Perhaps I was vain. The guilt of that notion cut almost as deep as the mirror. My life was perceivably perfect when observed in reference to Maslow’s Hierarchy. I had everything, how could I have possibly felt anything other than fulfilled? How self-absorbed could I be to let myself care about such trivial matters? I saw myself embody the silhouette I had been striving for. Maybe then people would sympathize with my debilitated mind. But no matter how frail my soul became, my stubborn body had never followed suit. I resented it for that. The only thing worse than suffering was suffering in isolation. I was an imposter to my own illness.
When I could no longer indulge in humanism, a professional told me it was not my fault that I became such a tampered and dwindled shell of myself. That I had placed an invisible wall between between me and the people I loved while morphing every facet of my life to fit into an hourglass frame. She told me that it was unsurprising to feel that way in a society where women are always on display. Of course, I had a visceral eagerness to strive for a completed essence, one that was nothing less than desirable. To evaluate my body’s sexual qualifications was an ordinary endeavor amongst girls alike. She told me that somewhere during my brain’s most malleable years, I had learned to fear dessert and avoid breakfast. She told me that it was inevitable for me to scroll through my phone, reinforcing these distorted ideas, because to not scroll would be choosing oblivion over infinity. My illness granted me a sense of control where I felt that I had none, a measure of compensation for all that I contended I lacked.
It was somewhere in the pulling at my skin that I was overcome with a feeling much deeper than the mirror could ever convey. I was suddenly aware of the absence of something, the absence of a girl that I missed dearly. A girl who was once enthralled by bookstores and late-night car rides. A girl who admired academia, who felt inspired by words and numbers.
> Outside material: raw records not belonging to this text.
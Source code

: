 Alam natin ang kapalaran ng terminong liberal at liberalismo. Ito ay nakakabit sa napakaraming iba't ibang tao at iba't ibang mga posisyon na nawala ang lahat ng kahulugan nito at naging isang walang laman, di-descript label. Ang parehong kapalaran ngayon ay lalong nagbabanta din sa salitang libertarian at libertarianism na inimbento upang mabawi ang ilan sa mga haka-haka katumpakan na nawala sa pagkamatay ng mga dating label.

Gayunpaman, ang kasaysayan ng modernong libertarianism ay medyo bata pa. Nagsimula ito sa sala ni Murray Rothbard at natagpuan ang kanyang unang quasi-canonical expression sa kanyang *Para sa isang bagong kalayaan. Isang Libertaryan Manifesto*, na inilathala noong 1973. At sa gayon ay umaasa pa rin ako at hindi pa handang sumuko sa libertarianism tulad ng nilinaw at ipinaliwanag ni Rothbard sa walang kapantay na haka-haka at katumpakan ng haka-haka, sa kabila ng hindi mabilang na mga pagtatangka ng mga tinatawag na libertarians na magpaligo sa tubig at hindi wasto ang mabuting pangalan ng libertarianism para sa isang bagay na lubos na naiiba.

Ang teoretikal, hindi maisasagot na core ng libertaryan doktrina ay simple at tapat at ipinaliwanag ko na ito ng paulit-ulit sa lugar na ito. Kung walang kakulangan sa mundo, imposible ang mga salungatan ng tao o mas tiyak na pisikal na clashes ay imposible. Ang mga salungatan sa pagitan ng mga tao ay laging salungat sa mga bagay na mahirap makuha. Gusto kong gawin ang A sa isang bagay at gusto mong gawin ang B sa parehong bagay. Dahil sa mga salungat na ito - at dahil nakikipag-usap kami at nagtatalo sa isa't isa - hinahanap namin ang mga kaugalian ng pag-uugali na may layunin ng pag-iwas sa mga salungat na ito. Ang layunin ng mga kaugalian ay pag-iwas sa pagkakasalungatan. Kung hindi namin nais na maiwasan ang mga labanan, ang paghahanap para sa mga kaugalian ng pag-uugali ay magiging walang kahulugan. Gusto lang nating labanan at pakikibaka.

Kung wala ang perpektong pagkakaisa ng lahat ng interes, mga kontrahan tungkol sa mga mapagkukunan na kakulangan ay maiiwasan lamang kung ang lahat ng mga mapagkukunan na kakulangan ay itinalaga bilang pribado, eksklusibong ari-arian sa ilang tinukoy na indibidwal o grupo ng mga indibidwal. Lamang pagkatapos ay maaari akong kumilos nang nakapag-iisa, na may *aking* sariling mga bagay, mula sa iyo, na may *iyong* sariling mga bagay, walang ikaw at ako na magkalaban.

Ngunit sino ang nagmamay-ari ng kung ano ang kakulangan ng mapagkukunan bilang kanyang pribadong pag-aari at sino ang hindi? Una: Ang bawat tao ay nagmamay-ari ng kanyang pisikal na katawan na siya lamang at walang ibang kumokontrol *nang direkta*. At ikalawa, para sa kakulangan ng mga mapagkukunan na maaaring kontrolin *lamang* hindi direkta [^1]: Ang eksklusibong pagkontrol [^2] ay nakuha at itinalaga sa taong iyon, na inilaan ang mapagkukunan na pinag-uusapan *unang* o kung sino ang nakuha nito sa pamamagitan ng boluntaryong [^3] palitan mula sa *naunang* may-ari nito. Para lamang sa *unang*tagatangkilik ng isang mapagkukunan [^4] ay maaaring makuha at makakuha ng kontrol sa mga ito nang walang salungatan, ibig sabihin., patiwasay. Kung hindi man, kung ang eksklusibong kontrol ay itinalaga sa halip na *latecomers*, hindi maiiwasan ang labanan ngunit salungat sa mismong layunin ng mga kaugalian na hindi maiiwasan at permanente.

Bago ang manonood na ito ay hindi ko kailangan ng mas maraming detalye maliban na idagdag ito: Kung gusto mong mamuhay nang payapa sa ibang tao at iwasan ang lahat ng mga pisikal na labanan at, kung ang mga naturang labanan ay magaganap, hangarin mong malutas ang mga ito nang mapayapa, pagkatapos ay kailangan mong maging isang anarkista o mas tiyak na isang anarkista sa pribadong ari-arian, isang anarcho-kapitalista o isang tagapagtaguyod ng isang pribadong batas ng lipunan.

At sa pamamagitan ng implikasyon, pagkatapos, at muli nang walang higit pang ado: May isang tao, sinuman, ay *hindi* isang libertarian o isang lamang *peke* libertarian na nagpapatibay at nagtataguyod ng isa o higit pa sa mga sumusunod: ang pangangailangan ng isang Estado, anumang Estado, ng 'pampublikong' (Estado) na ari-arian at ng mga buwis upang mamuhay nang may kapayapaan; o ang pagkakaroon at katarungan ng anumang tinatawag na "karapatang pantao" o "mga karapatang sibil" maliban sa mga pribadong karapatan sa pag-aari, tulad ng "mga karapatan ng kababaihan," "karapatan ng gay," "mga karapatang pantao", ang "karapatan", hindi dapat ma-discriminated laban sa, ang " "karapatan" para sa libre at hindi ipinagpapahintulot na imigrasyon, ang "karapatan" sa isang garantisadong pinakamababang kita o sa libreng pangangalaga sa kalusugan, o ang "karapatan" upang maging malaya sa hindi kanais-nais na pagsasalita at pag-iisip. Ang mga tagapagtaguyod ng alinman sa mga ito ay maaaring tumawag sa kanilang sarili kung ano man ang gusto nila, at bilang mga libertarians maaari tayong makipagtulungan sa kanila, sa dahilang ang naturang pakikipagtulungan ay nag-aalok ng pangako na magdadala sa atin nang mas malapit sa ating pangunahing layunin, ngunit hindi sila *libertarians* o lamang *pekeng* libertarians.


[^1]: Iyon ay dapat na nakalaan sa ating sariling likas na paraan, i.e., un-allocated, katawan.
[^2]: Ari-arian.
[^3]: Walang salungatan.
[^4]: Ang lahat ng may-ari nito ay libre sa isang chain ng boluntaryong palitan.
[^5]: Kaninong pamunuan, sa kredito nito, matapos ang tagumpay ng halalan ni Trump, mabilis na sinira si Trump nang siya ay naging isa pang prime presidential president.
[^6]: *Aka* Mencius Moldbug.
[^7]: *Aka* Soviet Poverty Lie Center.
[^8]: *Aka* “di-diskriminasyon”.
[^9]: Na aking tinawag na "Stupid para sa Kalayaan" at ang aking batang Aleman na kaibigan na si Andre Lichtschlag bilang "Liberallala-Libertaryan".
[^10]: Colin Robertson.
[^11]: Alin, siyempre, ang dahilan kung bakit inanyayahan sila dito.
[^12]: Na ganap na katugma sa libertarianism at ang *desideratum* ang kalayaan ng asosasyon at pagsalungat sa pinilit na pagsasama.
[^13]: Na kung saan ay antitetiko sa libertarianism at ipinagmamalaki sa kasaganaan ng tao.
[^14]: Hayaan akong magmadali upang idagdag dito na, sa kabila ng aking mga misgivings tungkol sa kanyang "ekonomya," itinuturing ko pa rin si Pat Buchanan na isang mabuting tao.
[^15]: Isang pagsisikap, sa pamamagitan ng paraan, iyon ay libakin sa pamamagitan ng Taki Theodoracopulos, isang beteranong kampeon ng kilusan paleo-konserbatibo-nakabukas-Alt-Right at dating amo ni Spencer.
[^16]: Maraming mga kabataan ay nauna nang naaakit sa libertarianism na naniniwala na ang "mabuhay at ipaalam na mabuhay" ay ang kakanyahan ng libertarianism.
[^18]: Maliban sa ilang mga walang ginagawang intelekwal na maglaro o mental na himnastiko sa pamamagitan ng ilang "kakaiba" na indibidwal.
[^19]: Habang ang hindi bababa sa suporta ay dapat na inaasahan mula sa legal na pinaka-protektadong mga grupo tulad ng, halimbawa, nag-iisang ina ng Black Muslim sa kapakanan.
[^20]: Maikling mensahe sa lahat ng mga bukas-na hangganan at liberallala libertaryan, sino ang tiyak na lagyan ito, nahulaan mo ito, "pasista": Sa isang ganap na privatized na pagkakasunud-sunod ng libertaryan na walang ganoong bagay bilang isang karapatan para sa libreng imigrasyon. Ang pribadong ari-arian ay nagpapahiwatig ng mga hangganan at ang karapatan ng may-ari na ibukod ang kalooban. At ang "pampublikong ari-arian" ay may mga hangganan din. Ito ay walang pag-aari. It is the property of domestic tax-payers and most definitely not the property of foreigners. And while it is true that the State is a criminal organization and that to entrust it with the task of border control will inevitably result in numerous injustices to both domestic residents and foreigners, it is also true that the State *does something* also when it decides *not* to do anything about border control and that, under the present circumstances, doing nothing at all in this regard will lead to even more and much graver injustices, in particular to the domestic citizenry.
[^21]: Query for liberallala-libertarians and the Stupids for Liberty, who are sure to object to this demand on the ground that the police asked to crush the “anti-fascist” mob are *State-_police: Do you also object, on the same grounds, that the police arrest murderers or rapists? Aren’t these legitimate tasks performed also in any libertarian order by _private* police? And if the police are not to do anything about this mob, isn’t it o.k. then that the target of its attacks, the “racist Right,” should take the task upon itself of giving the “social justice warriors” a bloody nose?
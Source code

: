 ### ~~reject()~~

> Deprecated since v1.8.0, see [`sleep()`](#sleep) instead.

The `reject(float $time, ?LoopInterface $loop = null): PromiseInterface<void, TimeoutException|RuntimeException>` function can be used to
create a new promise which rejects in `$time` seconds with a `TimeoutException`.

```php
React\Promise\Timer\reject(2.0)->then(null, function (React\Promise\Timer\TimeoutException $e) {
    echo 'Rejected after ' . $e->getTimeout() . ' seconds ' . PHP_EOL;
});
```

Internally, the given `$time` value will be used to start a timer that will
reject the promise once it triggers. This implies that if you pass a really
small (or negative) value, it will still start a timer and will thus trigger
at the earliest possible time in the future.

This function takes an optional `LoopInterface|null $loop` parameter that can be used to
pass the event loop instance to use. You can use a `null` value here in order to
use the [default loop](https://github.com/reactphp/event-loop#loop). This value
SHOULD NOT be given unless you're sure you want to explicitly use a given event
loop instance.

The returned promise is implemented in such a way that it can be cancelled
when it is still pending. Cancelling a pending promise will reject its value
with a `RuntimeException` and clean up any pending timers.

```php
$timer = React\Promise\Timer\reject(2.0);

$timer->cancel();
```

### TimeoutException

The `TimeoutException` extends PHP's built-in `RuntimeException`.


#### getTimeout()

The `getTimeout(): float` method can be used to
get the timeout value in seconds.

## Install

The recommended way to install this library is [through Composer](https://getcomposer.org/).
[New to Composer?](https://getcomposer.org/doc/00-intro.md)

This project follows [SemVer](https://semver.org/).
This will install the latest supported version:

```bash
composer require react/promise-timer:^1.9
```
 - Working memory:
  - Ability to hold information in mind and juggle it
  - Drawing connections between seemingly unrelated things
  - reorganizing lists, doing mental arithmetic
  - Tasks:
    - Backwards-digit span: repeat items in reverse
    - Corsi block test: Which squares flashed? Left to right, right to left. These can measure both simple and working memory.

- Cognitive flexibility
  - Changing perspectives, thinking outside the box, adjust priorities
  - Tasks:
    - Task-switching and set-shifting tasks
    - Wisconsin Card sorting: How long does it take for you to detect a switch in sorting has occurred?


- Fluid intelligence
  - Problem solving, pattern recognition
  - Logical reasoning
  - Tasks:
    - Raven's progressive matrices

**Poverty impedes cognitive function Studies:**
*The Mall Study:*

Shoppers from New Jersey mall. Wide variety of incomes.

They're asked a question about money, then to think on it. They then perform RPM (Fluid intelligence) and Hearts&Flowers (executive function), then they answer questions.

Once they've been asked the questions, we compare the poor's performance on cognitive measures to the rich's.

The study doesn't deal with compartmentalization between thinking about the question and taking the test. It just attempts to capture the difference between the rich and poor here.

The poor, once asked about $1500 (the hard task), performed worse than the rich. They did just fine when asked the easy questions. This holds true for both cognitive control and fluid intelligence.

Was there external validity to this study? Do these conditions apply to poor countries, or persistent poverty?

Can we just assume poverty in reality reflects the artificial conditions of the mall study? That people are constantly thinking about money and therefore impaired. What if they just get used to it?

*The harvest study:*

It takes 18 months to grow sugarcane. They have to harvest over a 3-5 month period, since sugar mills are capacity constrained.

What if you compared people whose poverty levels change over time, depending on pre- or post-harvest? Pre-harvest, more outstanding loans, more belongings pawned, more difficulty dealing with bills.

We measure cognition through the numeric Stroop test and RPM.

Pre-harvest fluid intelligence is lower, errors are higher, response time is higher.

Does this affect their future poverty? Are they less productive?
A girl who was grand and exuberant, who exuded a lightness that was infectious. A girl whose heart was a bottomless pit overflowing with love. I missed warmth.
I chose to heal, not for myself but to reconcile with the young girl who had so much potential. And although the mirror’s haunts are everlasting, I can taste the sweetness of youth. I get myself coffee in the morning, and schoolwork is no longer as much of a burden. I jump on my bed and dance to music. I cry to sad movies and laugh until I pee with friends. I do not evade birthday parties, and I belt my heart out to my favorite songs. I go to the mall and pretend I am a princess dazzled by the plethora of dresses. I derive and integrate functions with a newfound enthusiasm. I love getting sunburnt, taking pictures, and moments that make my heart race.
I wonder if we had better find a way to pass on these sentiments to our daughters. To teach them their worth is nothing but inherent, that they are worthy for merely existing on this earth. There must be some way to let them know that clothes are meant to fit them and that they are not meant to fit into clothes. Finding one’s role at seventeen is problem enough, without searching for value in empty testaments of modern-day beauty standards.